# Modifier 25 or 59



## Kathy615 (Feb 10, 2010)

When billing an office visit (99213) along with a B12 injection (96372 & J3420) which modifier would you use and where?  I say -25 to the OV, Blue Shield McKesson claims edits say attach  modifier 59 to the 96372.  Thanks


----------



## eadun2000 (Feb 10, 2010)

wow I agree with you.  The mod 25 should be used on the ov because an injection is a procedure.  I am, of course, assuming that the ov is separately identifiable from the procedure.   I, personally, think the 59 on the ONLY procedure is insane.  Just my thoughts


----------



## HBULLOCK (Feb 10, 2010)

*Modifier 25-59*

I agree also.  Modifier 25 is the correct modifier on the office visit.  You don't need the 59.:d


----------



## devireddy (Feb 11, 2010)

HI,

Here no need to give 25 modifier to E/M as  global concept dose not apply to96372.you can check in NCCI edits for this information.


----------



## DJZito (Feb 11, 2010)

Here in SC, we don't apply the 25 Modifier to the E&M code if the nurse gives the injection.  Of course if the provider is giving the injection, then the 25 modifier would apply.


----------



## mitchellde (Feb 11, 2010)

CMS stated in July of 06 that in office injections should be billed with a 25 on the ov even if administered by the nurse.  you may not charge a 99211 to give the injection. this is only if you have a physician encounter with an injection.


----------



## jenny143me (Mar 11, 2010)

Is anyone still running in to this and how are you getting paid by Blue Shield?  I spent many emails back and forth in debate with Blue Shield rep. They will not state I "should bill with mod 59 on 96372" but pretty much suggested that was how I'd get paid.  This completely goes against ALL coding guidelines and does not even make sense.    We are Urgent Care and our E/M's are seperately identifiable and we bill 99213-25 and 96372 with drug.  That to me is the CORRECT coding.  Not 99213 and 96372-59.  They would not budge and I'm leary of coding the wrong way just to get paid.
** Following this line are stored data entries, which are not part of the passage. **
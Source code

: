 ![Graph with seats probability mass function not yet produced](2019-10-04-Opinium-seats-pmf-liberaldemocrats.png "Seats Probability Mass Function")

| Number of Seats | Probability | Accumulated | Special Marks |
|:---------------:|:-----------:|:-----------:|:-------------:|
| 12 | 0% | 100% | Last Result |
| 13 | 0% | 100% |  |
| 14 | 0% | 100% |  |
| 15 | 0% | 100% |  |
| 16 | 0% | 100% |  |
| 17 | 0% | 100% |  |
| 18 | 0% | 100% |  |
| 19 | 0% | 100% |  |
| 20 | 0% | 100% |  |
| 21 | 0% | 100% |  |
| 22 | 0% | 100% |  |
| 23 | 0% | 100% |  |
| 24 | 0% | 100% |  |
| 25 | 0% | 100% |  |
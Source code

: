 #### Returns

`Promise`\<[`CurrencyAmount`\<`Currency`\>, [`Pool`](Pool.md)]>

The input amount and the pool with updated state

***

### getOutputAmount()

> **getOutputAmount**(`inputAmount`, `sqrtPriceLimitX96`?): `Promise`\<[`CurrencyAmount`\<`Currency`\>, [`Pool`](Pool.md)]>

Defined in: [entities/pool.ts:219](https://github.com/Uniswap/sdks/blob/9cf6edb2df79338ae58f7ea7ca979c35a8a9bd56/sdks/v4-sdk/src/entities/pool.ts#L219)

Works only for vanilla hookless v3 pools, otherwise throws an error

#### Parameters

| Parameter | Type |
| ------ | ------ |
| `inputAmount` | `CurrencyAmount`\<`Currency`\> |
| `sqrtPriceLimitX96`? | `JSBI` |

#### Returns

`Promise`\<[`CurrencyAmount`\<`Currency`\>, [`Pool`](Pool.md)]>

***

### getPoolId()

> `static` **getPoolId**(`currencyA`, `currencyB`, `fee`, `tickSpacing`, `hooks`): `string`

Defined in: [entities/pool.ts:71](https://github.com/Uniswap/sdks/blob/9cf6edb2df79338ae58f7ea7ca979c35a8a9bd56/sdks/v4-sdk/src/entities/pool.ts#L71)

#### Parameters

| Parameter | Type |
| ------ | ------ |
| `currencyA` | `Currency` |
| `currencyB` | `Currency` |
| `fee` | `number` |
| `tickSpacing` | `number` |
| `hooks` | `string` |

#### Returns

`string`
We are having the same issue with strapping codes such as 29530 and 29540 (which CPT states should be billed with a seperate E/M when appropriate).  They will not pay stating it is included in the E/M.  Any info on this from anyone dealing with Blue Shield is appreciated.


----------



## LTibbetts (Mar 11, 2010)

Hi Jenny, I would _definitely_ be leary of the -59. We are currently having that same debate in our office right now and the billing department wants us to just slap the -59 on the injection codes so they can bypass the edits and we (the coders) are refusing to do it. It is fraud to code to get paid, so I'm sure your supervisors will understand if you are not comfortable doing that, and if they don't, explain it to them. As far as Blue Shield, I'm not sure what to say other than keep trying. RAC is all over the -59 modifier abuse problem right now and you would have to be crazy to send up a red flag.


----------